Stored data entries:
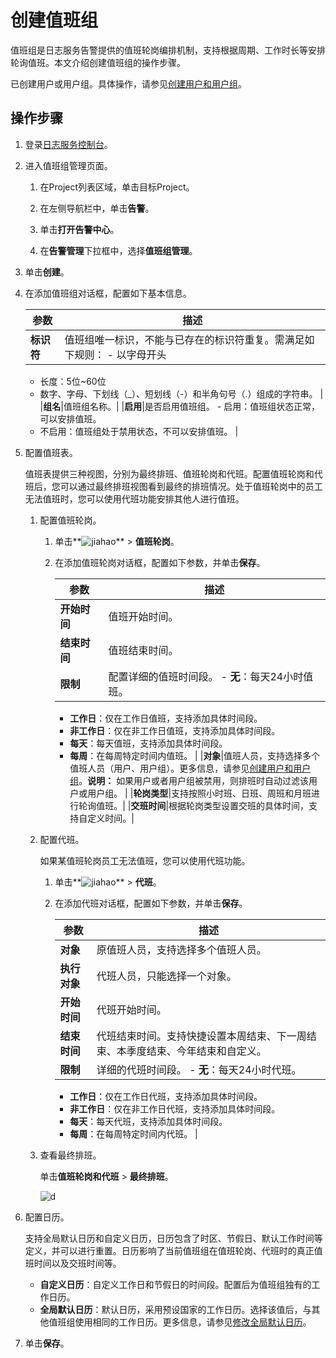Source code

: # 创建值班组

值班组是日志服务告警提供的值班轮岗编排机制，支持根据周期、工作时长等安排轮询值班。本文介绍创建值班组的操作步骤。

已创建用户或用户组。具体操作，请参见[创建用户和用户组](/cn.zh-CN/告警（新版）/用户管理/创建用户和用户组.md)。

## 操作步骤

1.  登录[日志服务控制台](https://sls.console.aliyun.com)。

2.  进入值班组管理页面。

    1.  在Project列表区域，单击目标Project。

    2.  在左侧导航栏中，单击**告警**。

    3.  单击**打开告警中心**。

    4.  在**告警管理**下拉框中，选择**值班组管理**。

3.  单击**创建**。

4.  在添加值班组对话框，配置如下基本信息。

    |参数|描述|
    |--|--|
    |**标识符**|值班组唯一标识，不能与已存在的标识符重复。需满足如下规则：    -   以字母开头
    -   长度：5位~60位
    -   数字、字母、下划线（\_）、短划线（-）和半角句号（.）组成的字符串。 |
    |**组名**|值班组名称。|
    |**启用**|是否启用值班组。    -   启用：值班组状态正常，可以安排值班。
    -   不启用：值班组处于禁用状态，不可以安排值班。 |

5.  配置值班表。

    值班表提供三种视图，分别为最终排班、值班轮岗和代班。配置值班轮岗和代班后，您可以通过最终排班视图看到最终的排班情况。处于值班轮岗中的员工无法值班时，您可以使用代班功能安排其他人进行值班。

    1.  配置值班轮岗。

        1.  单击**![jiahao](https://static-aliyun-doc.oss-accelerate.aliyuncs.com/assets/img/zh-CN/6521065161/p249337.png)** \> **值班轮岗**。
        2.  在添加值班轮岗对话框，配置如下参数，并单击**保存**。

            |参数|描述|
            |--|--|
            |**开始时间**|值班开始时间。|
            |**结束时间**|值班结束时间。|
            |**限制**|配置详细的值班时间段。            -   **无**：每天24小时值班。
            -   **工作日**：仅在工作日值班，支持添加具体时间段。
            -   **非工作日**：仅在非工作日值班，支持添加具体时间段。
            -   **每天**：每天值班，支持添加具体时间段。
            -   **每周**：在每周特定时间内值班。 |
            |**对象**|值班人员，支持选择多个值班人员（用户、用户组）。更多信息，请参见[创建用户和用户组](/cn.zh-CN/告警（新版）/用户管理/创建用户和用户组.md)。**说明：** 如果用户或者用户组被禁用，则排班时自动过滤该用户或用户组。 |
            |**轮岗类型**|支持按照小时班、日班、周班和月班进行轮询值班。|
            |**交班时间**|根据轮岗类型设置交班的具体时间，支持自定义时间。|

    2.  配置代班。

        如果某值班轮岗员工无法值班，您可以使用代班功能。

        1.  单击**![jiahao](https://static-aliyun-doc.oss-accelerate.aliyuncs.com/assets/img/zh-CN/6521065161/p249337.png)** \> **代班**。
        2.  在添加代班对话框，配置如下参数，并单击**保存**。

            |参数|描述|
            |--|--|
            |**对象**|原值班人员，支持选择多个值班人员。|
            |**执行对象**|代班人员，只能选择一个对象。|
            |**开始时间**|代班开始时间。|
            |**结束时间**|代班结束时间。支持快捷设置本周结束、下一周结束、本季度结束、今年结束和自定义。 |
            |**限制**|详细的代班时间段。            -   **无**：每天24小时代班。
            -   **工作日**：仅在工作日代班，支持添加具体时间段。
            -   **非工作日**：仅在非工作日代班，支持添加具体时间段。
            -   **每天**：每天代班，支持添加具体时间段。
            -   **每周**：在每周特定时间内代班。 |

    3.  查看最终排班。

        单击**值班轮岗和代班** \> **最终排班**。

        ![d](https://static-aliyun-doc.oss-accelerate.aliyuncs.com/assets/img/zh-CN/6537985161/p251109.png)

6.  配置日历。

    支持全局默认日历和自定义日历，日历包含了时区、节假日、默认工作时间等定义，并可以进行重置。日历影响了当前值班组在值班轮岗、代班时的真正值班时间以及交班时间等。

    -   **自定义日历**：自定义工作日和节假日的时间段。配置后为值班组独有的工作日历。
    -   **全局默认日历**：默认日历，采用预设国家的工作日历。选择该值后，与其他值班组使用相同的工作日历。更多信息，请参见[修改全局默认日历](/cn.zh-CN/告警（新版）/用户管理/修改全局默认日历.md)。
7.  单击**保存**。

Task to complete
With the pictures omitted, restate every entry above word for word.

Exercise output
Source code

: # 创建值班组

值班组是日志服务告警提供的值班轮岗编排机制，支持根据周期、工作时长等安排轮询值班。本文介绍创建值班组的操作步骤。

已创建用户或用户组。具体操作，请参见[创建用户和用户组](/cn.zh-CN/告警（新版）/用户管理/创建用户和用户组.md)。

## 操作步骤

1.  登录[日志服务控制台](https://sls.console.aliyun.com)。

2.  进入值班组管理页面。

    1.  在Project列表区域，单击目标Project。

    2.  在左侧导航栏中，单击**告警**。

    3.  单击**打开告警中心**。

    4.  在**告警管理**下拉框中，选择**值班组管理**。

3.  单击**创建**。

4.  在添加值班组对话框，配置如下基本信息。

    |参数|描述|
    |--|--|
    |**标识符**|值班组唯一标识，不能与已存在的标识符重复。需满足如下规则：    -   以字母开头
    -   长度：5位~60位
    -   数字、字母、下划线（\_）、短划线（-）和半角句号（.）组成的字符串。 |
    |**组名**|值班组名称。|
    |**启用**|是否启用值班组。    -   启用：值班组状态正常，可以安排值班。
    -   不启用：值班组处于禁用状态，不可以安排值班。 |

5.  配置值班表。

    值班表提供三种视图，分别为最终排班、值班轮岗和代班。配置值班轮岗和代班后，您可以通过最终排班视图看到最终的排班情况。处于值班轮岗中的员工无法值班时，您可以使用代班功能安排其他人进行值班。

    1.  配置值班轮岗。

        1.  单击**![jiahao](https://static-aliyun-doc.oss-accelerate.aliyuncs.com/assets/img/zh-CN/6521065161/p249337.png)** \> **值班轮岗**。
        2.  在添加值班轮岗对话框，配置如下参数，并单击**保存**。

            |参数|描述|
            |--|--|
            |**开始时间**|值班开始时间。|
            |**结束时间**|值班结束时间。|
            |**限制**|配置详细的值班时间段。            -   **无**：每天24小时值班。
            -   **工作日**：仅在工作日值班，支持添加具体时间段。
            -   **非工作日**：仅在非工作日值班，支持添加具体时间段。
            -   **每天**：每天值班，支持添加具体时间段。
            -   **每周**：在每周特定时间内值班。 |
            |**对象**|值班人员，支持选择多个值班人员（用户、用户组）。更多信息，请参见[创建用户和用户组](/cn.zh-CN/告警（新版）/用户管理/创建用户和用户组.md)。**说明：** 如果用户或者用户组被禁用，则排班时自动过滤该用户或用户组。 |
            |**轮岗类型**|支持按照小时班、日班、周班和月班进行轮询值班。|
            |**交班时间**|根据轮岗类型设置交班的具体时间，支持自定义时间。|

    2.  配置代班。

        如果某值班轮岗员工无法值班，您可以使用代班功能。

        1.  单击**![jiahao](https://static-aliyun-doc.oss-accelerate.aliyuncs.com/assets/img/zh-CN/6521065161/p249337.png)** \> **代班**。
        2.  在添加代班对话框，配置如下参数，并单击**保存**。

            |参数|描述|
            |--|--|
            |**对象**|原值班人员，支持选择多个值班人员。|
            |**执行对象**|代班人员，只能选择一个对象。|
            |**开始时间**|代班开始时间。|
            |**结束时间**|代班结束时间。支持快捷设置本周结束、下一周结束、本季度结束、今年结束和自定义。 |
            |**限制**|详细的代班时间段。            -   **无**：每天24小时代班。
            -   **工作日**：仅在工作日代班，支持添加具体时间段。
            -   **非工作日**：仅在非工作日代班，支持添加具体时间段。
            -   **每天**：每天代班，支持添加具体时间段。
            -   **每周**：在每周特定时间内代班。 |

    3.  查看最终排班。

        单击**值班轮岗和代班** \> **最终排班**。

        ![d](https://static-aliyun-doc.oss-accelerate.aliyuncs.com/assets/img/zh-CN/6537985161/p251109.png)

6.  配置日历。

    支持全局默认日历和自定义日历，日历包含了时区、节假日、默认工作时间等定义，并可以进行重置。日历影响了当前值班组在值班轮岗、代班时的真正值班时间以及交班时间等。

    -   **自定义日历**：自定义工作日和节假日的时间段。配置后为值班组独有的工作日历。
    -   **全局默认日历**：默认日历，采用预设国家的工作日历。选择该值后，与其他值班组使用相同的工作日历。更多信息，请参见[修改全局默认日历](/cn.zh-CN/告警（新版）/用户管理/修改全局默认日历.md)。
7.  单击**保存**。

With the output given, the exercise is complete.